TO DO:
Determine the count of lines containing "Push" in the entries below and return only that figure.

DATA SHOWN:
# # # # #
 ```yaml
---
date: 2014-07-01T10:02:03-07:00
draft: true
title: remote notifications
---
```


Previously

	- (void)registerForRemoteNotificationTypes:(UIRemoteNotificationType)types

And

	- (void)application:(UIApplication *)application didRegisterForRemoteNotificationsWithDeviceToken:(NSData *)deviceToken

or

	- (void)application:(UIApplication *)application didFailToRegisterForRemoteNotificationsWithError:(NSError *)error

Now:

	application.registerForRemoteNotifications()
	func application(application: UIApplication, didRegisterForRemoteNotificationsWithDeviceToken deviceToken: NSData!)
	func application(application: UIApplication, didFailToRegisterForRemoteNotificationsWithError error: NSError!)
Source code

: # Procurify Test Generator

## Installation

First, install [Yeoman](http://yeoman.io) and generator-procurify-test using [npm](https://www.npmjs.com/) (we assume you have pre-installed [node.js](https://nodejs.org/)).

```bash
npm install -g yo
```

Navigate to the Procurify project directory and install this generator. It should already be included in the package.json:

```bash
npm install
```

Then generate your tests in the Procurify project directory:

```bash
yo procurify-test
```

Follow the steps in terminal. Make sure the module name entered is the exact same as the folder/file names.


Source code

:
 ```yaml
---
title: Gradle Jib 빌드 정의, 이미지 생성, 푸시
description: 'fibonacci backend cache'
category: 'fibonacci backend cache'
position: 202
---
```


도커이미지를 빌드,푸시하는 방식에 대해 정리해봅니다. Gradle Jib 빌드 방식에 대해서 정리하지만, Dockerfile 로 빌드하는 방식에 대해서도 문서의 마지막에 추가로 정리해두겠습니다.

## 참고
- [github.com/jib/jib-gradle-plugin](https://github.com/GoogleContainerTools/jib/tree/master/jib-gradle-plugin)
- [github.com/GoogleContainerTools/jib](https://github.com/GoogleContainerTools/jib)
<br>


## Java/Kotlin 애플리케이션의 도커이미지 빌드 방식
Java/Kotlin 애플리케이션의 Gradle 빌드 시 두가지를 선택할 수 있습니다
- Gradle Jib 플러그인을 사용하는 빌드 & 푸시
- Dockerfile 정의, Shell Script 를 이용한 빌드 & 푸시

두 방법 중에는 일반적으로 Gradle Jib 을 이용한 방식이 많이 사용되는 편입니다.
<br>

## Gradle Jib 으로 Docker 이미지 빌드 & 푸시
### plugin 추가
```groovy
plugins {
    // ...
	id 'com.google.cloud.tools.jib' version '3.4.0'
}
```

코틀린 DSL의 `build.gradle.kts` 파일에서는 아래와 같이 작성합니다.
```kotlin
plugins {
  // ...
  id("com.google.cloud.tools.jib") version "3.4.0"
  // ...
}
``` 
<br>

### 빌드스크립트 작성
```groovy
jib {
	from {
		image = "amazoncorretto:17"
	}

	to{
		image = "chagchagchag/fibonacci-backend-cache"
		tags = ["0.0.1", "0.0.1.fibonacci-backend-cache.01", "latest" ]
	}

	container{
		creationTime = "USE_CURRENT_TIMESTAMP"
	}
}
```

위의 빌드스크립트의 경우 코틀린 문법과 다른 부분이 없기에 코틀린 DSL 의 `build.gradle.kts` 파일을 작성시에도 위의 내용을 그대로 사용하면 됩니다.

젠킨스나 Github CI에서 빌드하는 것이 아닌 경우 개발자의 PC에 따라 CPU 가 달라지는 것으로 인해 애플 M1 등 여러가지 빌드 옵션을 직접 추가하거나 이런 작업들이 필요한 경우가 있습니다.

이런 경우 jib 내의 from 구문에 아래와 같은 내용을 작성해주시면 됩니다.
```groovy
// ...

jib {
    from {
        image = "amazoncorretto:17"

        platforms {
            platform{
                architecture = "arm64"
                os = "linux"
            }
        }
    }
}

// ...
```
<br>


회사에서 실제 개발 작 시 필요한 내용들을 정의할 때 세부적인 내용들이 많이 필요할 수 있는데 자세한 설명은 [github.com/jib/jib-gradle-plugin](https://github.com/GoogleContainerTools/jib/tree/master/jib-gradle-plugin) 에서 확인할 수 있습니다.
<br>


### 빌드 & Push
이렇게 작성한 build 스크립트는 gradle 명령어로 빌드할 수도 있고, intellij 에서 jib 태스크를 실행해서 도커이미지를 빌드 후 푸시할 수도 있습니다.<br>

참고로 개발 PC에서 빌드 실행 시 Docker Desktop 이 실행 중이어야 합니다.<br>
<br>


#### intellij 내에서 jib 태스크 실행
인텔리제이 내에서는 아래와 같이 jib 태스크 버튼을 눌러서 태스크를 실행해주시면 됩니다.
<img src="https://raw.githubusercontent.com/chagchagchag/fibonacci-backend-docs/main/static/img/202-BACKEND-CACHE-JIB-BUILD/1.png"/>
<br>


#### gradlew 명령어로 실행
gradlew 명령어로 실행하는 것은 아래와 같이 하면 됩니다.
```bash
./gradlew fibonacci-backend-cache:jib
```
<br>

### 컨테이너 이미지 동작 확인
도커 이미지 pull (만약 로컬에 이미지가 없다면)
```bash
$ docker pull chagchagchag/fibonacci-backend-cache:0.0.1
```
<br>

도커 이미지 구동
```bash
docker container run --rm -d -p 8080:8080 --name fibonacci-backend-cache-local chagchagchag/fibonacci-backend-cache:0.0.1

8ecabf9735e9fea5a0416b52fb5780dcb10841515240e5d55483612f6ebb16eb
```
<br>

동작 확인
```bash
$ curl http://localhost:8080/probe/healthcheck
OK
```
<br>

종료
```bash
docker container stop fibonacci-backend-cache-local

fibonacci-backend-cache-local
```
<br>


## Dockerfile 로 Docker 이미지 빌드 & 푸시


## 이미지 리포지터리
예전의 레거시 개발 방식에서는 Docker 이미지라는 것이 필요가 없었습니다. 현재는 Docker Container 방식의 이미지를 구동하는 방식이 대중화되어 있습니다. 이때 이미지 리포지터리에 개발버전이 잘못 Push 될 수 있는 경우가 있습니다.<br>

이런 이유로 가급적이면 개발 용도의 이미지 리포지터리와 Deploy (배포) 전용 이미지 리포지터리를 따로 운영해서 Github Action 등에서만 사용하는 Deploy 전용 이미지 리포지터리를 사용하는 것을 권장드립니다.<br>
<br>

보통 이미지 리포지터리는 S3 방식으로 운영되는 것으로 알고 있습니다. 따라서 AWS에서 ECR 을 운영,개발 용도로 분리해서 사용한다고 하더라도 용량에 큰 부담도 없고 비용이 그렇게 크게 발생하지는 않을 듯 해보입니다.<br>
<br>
# # # # #
ANSWER BELOW:
2